SIDELIGHTS: Although John Montague was born in Brooklyn, New York, he has lived most of his life in Ireland. His parents, strict Catholics, were born and raised in Northern Ireland. In 1920 Montague's father, James Terence Montague, came to the United States seeking a better life for himself and his family. Eight years later, he sent for his wife, Mary, and their two sons. A year later, John was born. Mary Montague had a difficult time adjusting to her new home in America, and since times were very hard during this period in the United States, the three boys were sent to Northern Ireland to live with relatives. While his older brothers were raised by their maternal grandmother, Montague lived with his two maiden aunts on the family farm in rural Garvaghey.

It has been suggested that it was this early and traumatic separation from his parents and his brothers, coupled with a boyhood in rural Northern Ireland, that has most influenced Montague's writing. As a result, the pain of love, political and religious dilemmas, and the vanishing simple country life are recurring themes in many of his works, especially his poetry. For example, in 1976 a reviewer for the New York Times Book Review commented that Montague has "been working with large sequences that relate his personal life and psyche to his family's background in rural Ulster and to the whole of Ireland's catastrophic history."

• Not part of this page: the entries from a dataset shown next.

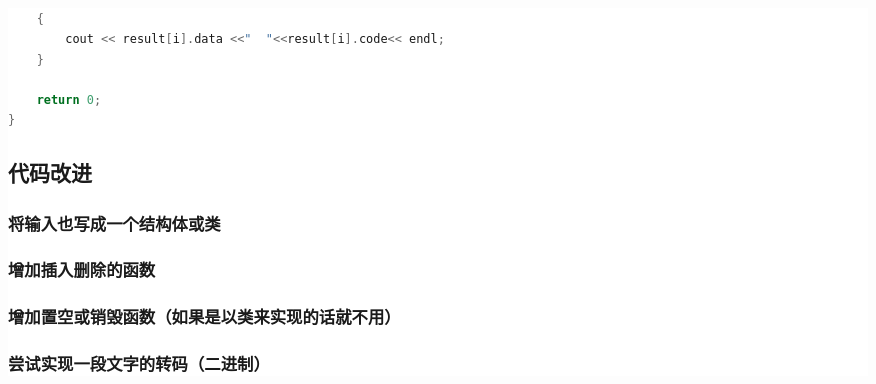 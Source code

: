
 ```c++
	{
		cout << result[i].data <<"	"<<result[i].code<< endl;
	}
	
	return 0;
}
```

## 代码改进

### 将输入也写成一个结构体或类

### 增加插入删除的函数

### 增加置空或销毁函数（如果是以类来实现的话就不用）

### 尝试实现一段文字的转码（二进制） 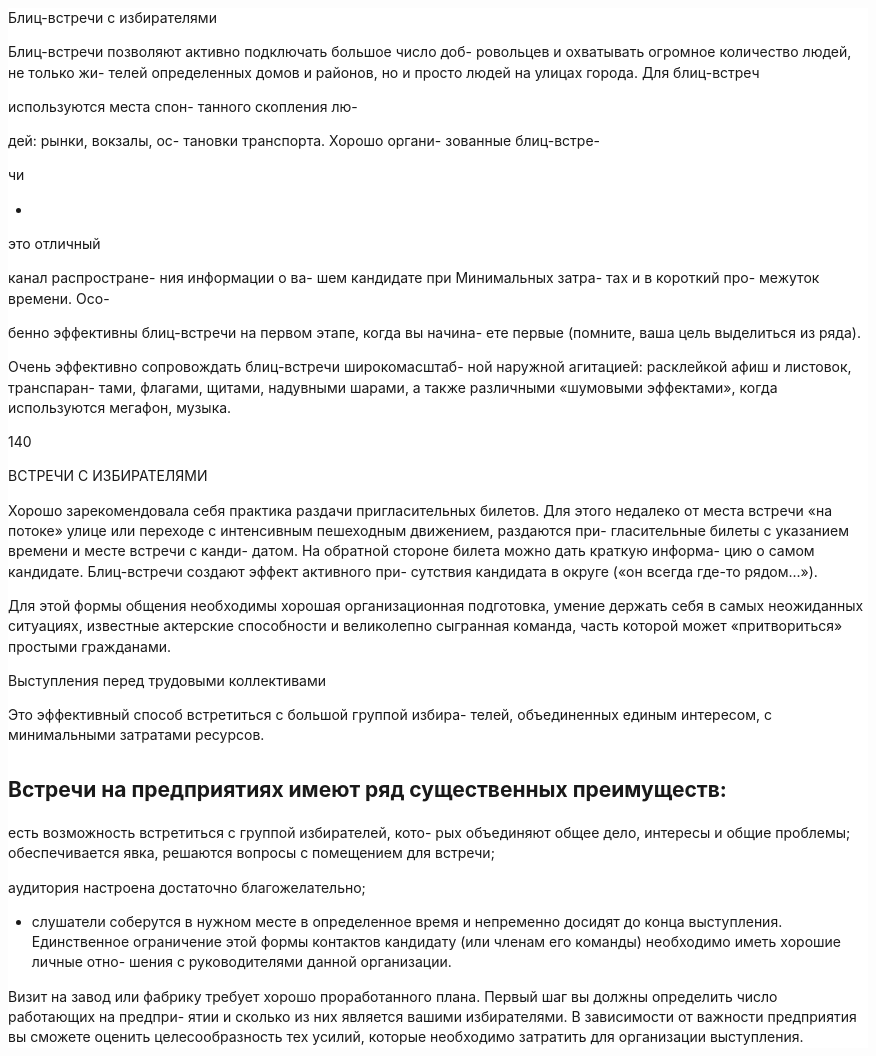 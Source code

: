 Блиц-встречи с избирателями

Блиц-встречи позволяют активно подключать большое число доб- ровольцев и охватывать огромное количество людей, не только жи- телей определенных домов и районов, но и просто людей на улицах города. Для блиц-встреч

используются места спон- танного скопления лю-

дей: рынки, вокзалы, ос- тановки транспорта. Хорошо органи- зованные блиц-встре-

чи

-

это отличный

канал распростране- ния информации о ва- шем кандидате при Минимальных затра- тах и в короткий про- межуток времени. Осо-

бенно эффективны блиц-встречи на первом этапе, когда вы начина- ете первые (помните, ваша цель выделиться из ряда).

Очень эффективно сопровождать блиц-встречи широкомасштаб- ной наружной агитацией: расклейкой афиш и листовок, транспаран- тами, флагами, щитами, надувными шарами, а также различными «шумовыми эффектами», когда используются мегафон, музыка.

140

ВСТРЕЧИ С ИЗБИРАТЕЛЯМИ

Хорошо зарекомендовала себя практика раздачи пригласительных билетов. Для этого недалеко от места встречи «на потоке» улице или переходе с интенсивным пешеходным движением, раздаются при- гласительные билеты с указанием времени и месте встречи с канди- датом. На обратной стороне билета можно дать краткую информа- цию о самом кандидате. Блиц-встречи создают эффект активного при- сутствия кандидата в округе («он всегда где-то рядом...»).

Для этой формы общения необходимы хорошая организационная подготовка, умение держать себя в самых неожиданных ситуациях, известные актерские способности и великолепно сыгранная команда, часть которой может «притвориться» простыми гражданами.

Выступления перед трудовыми коллективами

Это эффективный способ встретиться с большой группой избира- телей, объединенных единым интересом, с минимальными затратами ресурсов.

## Встречи на предприятиях имеют ряд существенных преимуществ:

есть возможность встретиться с группой избирателей, кото- рых объединяют общее дело, интересы и общие проблемы; обеспечивается явка, решаются вопросы с помещением для встречи;

аудитория настроена достаточно благожелательно;

- слушатели соберутся в нужном месте в определенное время и непременно досидят до конца выступления. Единственное ограничение этой формы контактов кандидату (или членам его команды) необходимо иметь хорошие личные отно- шения с руководителями данной организации.

Визит на завод или фабрику требует хорошо проработанного плана. Первый шаг вы должны определить число работающих на предпри- ятии и сколько из них является вашими избирателями. В зависимости от важности предприятия вы сможете оценить целесообразность тех усилий, которые необходимо затратить для организации выступления.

Writing in the Malahat Review, Derek Mahon described Montague as "the best Irish poet of his generation.... Montague is not a metaphysician: he is a historian and autobiographer." Montague has long been appreciated for his deep feeling for Ireland—the people and the landscape—and his ability to reflect these emotions in his poetry. A reviewer for Choice pointed out that Montague's "best poems have always been those poems about himself, full of the intensity of feeling, the power of experience."

His intense feelings are especially evident in his collection The Rough Field. Hollins Critic reviewer Benedict Kiely wrote that this is Montague's most remarkable book and "one of the most interesting statements made in this century about Ireland past and present....Itisa unity, a movement and sequence of poems as strong and steady as the mountain stream descending on the lowlands to define a world, taking with it the past and present of that one small backward place, but a place over-burdened with history.... Family history and his own personal agony, and the history of the place over three and a half centuries . . . are all twisted together, strands in a strong rope." M. L. Rosenthal pointed out in the Nation that Montague's "poems come out of a deeply human speaking personality for whom language and reality are more than just a source of a plastic design of nuances.... [The author] tells a story, paints a picture, evokes an atmosphere, suggests the complexities and torments of adult love and marriage all in the most direct, concrete, involving way."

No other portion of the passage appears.